### DESCRIPTION OF THE TASK
How many lines in the entries below include the word "your"? Respond with the number only.
● ● ● ● ●
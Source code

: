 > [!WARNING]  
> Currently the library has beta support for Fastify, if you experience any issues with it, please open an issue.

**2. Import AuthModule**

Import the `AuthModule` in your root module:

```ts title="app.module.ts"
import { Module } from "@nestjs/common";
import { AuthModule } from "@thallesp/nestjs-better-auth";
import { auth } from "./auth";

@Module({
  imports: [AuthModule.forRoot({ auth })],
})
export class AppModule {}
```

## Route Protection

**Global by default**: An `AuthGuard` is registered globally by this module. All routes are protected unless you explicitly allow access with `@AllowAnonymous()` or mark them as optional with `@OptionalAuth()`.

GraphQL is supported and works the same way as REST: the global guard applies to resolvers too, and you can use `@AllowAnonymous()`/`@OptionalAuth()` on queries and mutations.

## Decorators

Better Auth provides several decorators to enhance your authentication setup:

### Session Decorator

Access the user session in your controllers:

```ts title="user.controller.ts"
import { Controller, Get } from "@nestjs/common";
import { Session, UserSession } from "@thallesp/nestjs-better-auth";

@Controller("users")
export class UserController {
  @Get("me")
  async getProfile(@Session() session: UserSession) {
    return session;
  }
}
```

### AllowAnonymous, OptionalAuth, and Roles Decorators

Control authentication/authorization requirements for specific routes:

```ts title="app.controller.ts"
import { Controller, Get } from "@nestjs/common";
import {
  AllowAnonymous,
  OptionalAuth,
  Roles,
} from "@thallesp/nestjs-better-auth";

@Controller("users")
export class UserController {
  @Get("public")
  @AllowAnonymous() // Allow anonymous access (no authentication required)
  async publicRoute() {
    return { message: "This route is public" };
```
● ● ● ● ●
### SOLUTION TO THIS TASK
3